Monthly Archives: February 2014

Utility-scale inverters category added to energy storage directory

I was quite shocked by the response to the Energy Storage Company Directory: I received many tens of emails about it, with additions and edits requests, expressions of appreciation, discussions and suggestions. It is exciting – it must have filled a need. Thanks to this great feedback, the directory has improved a lot!

This week-end I added a new category for utility-scale inverters to the Directory.

Most members in the category are well established companies. Technologies are quite mature, with efficiency at 97% to 98% for most of the fielded products. While you find many products listed for use with wind or solar, very few of them are actually listed for energy storage (although they can all be designed into energy storage systems). This is something that I see changing over the next few years – definitely an opportunity for differentiation.
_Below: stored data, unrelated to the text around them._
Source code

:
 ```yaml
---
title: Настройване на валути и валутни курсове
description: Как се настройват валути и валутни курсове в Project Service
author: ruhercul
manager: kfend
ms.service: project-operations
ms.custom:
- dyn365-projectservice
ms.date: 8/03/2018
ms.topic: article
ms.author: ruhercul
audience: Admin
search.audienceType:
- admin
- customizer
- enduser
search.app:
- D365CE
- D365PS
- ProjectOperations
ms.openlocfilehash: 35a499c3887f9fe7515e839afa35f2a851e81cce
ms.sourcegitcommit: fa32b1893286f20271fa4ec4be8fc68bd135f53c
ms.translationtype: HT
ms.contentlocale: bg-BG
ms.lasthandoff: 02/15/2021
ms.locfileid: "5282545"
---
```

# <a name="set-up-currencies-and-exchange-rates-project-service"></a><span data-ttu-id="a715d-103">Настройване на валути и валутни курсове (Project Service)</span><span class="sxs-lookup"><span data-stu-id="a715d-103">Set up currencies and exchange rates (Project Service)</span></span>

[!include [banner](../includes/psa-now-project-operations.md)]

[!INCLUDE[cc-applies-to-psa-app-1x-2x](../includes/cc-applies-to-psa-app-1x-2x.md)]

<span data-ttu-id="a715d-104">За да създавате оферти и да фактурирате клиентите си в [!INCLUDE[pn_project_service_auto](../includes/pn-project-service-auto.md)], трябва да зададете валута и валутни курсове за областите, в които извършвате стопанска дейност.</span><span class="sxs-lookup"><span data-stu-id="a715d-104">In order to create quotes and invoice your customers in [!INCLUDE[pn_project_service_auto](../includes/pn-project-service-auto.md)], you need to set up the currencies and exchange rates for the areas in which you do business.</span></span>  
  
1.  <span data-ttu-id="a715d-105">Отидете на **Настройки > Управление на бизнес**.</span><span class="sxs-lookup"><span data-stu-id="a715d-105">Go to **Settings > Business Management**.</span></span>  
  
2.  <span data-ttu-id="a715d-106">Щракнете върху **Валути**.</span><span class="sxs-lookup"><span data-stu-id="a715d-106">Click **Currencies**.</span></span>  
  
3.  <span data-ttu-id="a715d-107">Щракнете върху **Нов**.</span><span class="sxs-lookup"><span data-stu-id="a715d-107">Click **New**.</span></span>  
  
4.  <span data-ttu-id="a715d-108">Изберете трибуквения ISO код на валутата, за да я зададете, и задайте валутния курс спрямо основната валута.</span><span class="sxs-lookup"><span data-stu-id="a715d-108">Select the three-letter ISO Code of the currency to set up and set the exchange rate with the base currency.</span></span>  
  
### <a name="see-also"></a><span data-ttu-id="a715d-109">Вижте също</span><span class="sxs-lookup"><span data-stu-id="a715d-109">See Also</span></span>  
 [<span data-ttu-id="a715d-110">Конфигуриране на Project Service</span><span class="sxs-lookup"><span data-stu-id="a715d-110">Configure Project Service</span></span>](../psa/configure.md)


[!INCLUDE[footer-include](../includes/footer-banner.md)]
Thanks again to everyone who took the time to email or comment on the directory. As with the other sections of the directory, this first try at the utility-scale inverter category will need plenty of improvement. Let me know what is missing, incorrect, or incomplete!

Energy Storage Company Directory


eSionic and ZettaCore mysteries solved

Sometimes you feel really pleased with yourself for the smallest thing… What happened to ZettaCore, and what does full-stealth energy storage company eSionic do?  I think I know.

There are two mysteries here. One of them is the sudden and quiet disappearance around 2011 of ZettaCore ( engineered molecules technology focused on memory chips) after over 10 years of existence and over $40M in funding. The other one is the sudden and quiet appearance of a super-stealth energy storage company named eSionic (“proprietary molecular systems” technology, focused on energy storage) in 2012 in the Kleiner Perkins portfolio. Here is the story.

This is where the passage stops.